Resident battles hurricane Irene

Cheyne Dallyn assists a local in gathering recyclable bottles from the dump. (Photo by Cole Brown, Absolute)

By Ben Ingram

Hurricane Irene was a double-edged sword for one Meadow Lake resident who was in the Dominican Republic on a humanitarian trip when the storm hit.

Cheyne Dallyn joined up with other Absolute Leadership Development volunteers to visit the country and deliver medical services to the disenfranchised. The aftermath of Irene changed that mission from providing medical aid to cleaning up debris and helping to provide people with shelter.

When it came time to head home Dallyn and his fellow volunteers also found that their flights had been cancelled, as the storm had made landfall in New York.

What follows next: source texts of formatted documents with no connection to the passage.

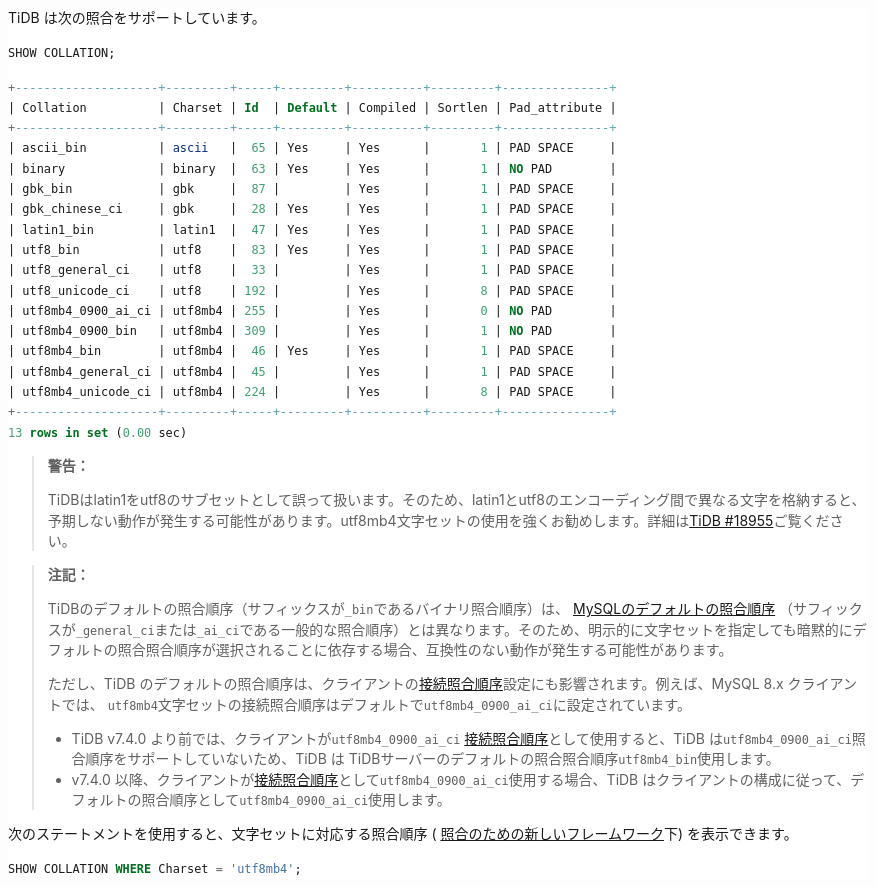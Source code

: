 TiDB は次の照合をサポートしています。

```sql
SHOW COLLATION;
```

```sql
+--------------------+---------+-----+---------+----------+---------+---------------+
| Collation          | Charset | Id  | Default | Compiled | Sortlen | Pad_attribute |
+--------------------+---------+-----+---------+----------+---------+---------------+
| ascii_bin          | ascii   |  65 | Yes     | Yes      |       1 | PAD SPACE     |
| binary             | binary  |  63 | Yes     | Yes      |       1 | NO PAD        |
| gbk_bin            | gbk     |  87 |         | Yes      |       1 | PAD SPACE     |
| gbk_chinese_ci     | gbk     |  28 | Yes     | Yes      |       1 | PAD SPACE     |
| latin1_bin         | latin1  |  47 | Yes     | Yes      |       1 | PAD SPACE     |
| utf8_bin           | utf8    |  83 | Yes     | Yes      |       1 | PAD SPACE     |
| utf8_general_ci    | utf8    |  33 |         | Yes      |       1 | PAD SPACE     |
| utf8_unicode_ci    | utf8    | 192 |         | Yes      |       8 | PAD SPACE     |
| utf8mb4_0900_ai_ci | utf8mb4 | 255 |         | Yes      |       0 | NO PAD        |
| utf8mb4_0900_bin   | utf8mb4 | 309 |         | Yes      |       1 | NO PAD        |
| utf8mb4_bin        | utf8mb4 |  46 | Yes     | Yes      |       1 | PAD SPACE     |
| utf8mb4_general_ci | utf8mb4 |  45 |         | Yes      |       1 | PAD SPACE     |
| utf8mb4_unicode_ci | utf8mb4 | 224 |         | Yes      |       8 | PAD SPACE     |
+--------------------+---------+-----+---------+----------+---------+---------------+
13 rows in set (0.00 sec)
```

> **警告：**
>
> TiDBはlatin1をutf8のサブセットとして誤って扱います。そのため、latin1とutf8のエンコーディング間で異なる文字を格納すると、予期しない動作が発生する可能性があります。utf8mb4文字セットの使用を強くお勧めします。詳細は[TiDB #18955](https://github.com/pingcap/tidb/issues/18955)ご覧ください。

> **注記：**
>
> TiDBのデフォルトの照合順序（サフィックスが`_bin`であるバイナリ照合順序）は、 [MySQLのデフォルトの照合順序](https://dev.mysql.com/doc/refman/8.0/en/charset-charsets.html) （サフィックスが`_general_ci`または`_ai_ci`である一般的な照合順序）とは異なります。そのため、明示的に文字セットを指定しても暗黙的にデフォルトの照合照合順序が選択されることに依存する場合、互換性のない動作が発生する可能性があります。
>
> ただし、TiDB のデフォルトの照合順序は、クライアントの[接続照合順序](https://dev.mysql.com/doc/refman/8.0/en/charset-connection.html#charset-connection-system-variables)設定にも影響されます。例えば、MySQL 8.x クライアントでは、 `utf8mb4`文字セットの接続照合順序はデフォルトで`utf8mb4_0900_ai_ci`に設定されています。
>
> -   TiDB v7.4.0 より前では、クライアントが`utf8mb4_0900_ai_ci` [接続照合順序](https://dev.mysql.com/doc/refman/8.0/en/charset-connection.html#charset-connection-system-variables)として使用すると、TiDB は`utf8mb4_0900_ai_ci`照合順序をサポートしていないため、TiDB は TiDBサーバーのデフォルトの照合照合順序`utf8mb4_bin`使用します。
> -   v7.4.0 以降、クライアントが[接続照合順序](https://dev.mysql.com/doc/refman/8.0/en/charset-connection.html#charset-connection-system-variables)として`utf8mb4_0900_ai_ci`使用する場合、TiDB はクライアントの構成に従って、デフォルトの照合順序として`utf8mb4_0900_ai_ci`使用します。

次のステートメントを使用すると、文字セットに対応する照合順序 ( [照合のための新しいフレームワーク](#new-framework-for-collations)下) を表示できます。

```sql
SHOW COLLATION WHERE Charset = 'utf8mb4';
```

“It would have been very scary for the people in the houses,” Dallyn said, describing the simpler shelters many of the Dominicans in the area of Agua Negra inhabited where the team was working. “Some of those houses didn’t hold up very well, the storm kind of ripped them apart.”

Christal Earle, the co-founder of Absolute said the group had done extensive work in the area building shelters for the needy. The ones most affected by the storm were those who remained in older, lower-quality housing units.

“When we build them we have to build them three feet off the ground, because it floods,” she said, explaining the area’s need for more durable shelter.

The original mandate of the mission was to deliver medical services and supplies, but the storm made that an impossibility (Photo by Cole Brown, Absolute)

While the intent of the mission was to distribute medical services, with most of the volunteers being nurses and doctors, the 21-year-old Dallyn said the experience impacted his pursuit of a career in education.

He has returned to Saskatoon to resume his studies this fall, but he said a young girl in the area he found collecting bottles with her mother at a dump left a lasting impression. The girl and her mother, he said, spent their mornings collecting recyclables to earn three or four dollars a day to help the family.

“Out of that three or four dollars, she (the young girl) would take 50 cents and in the afternoon she would go to school,” he said.

For Dallyn it was a lesson in the value of education and what it means for the those who struggle to pay even the bus fare to get to school.

“It just really showed me how big an emphasis there is and how much people want to get educated in countries like that,” he explained.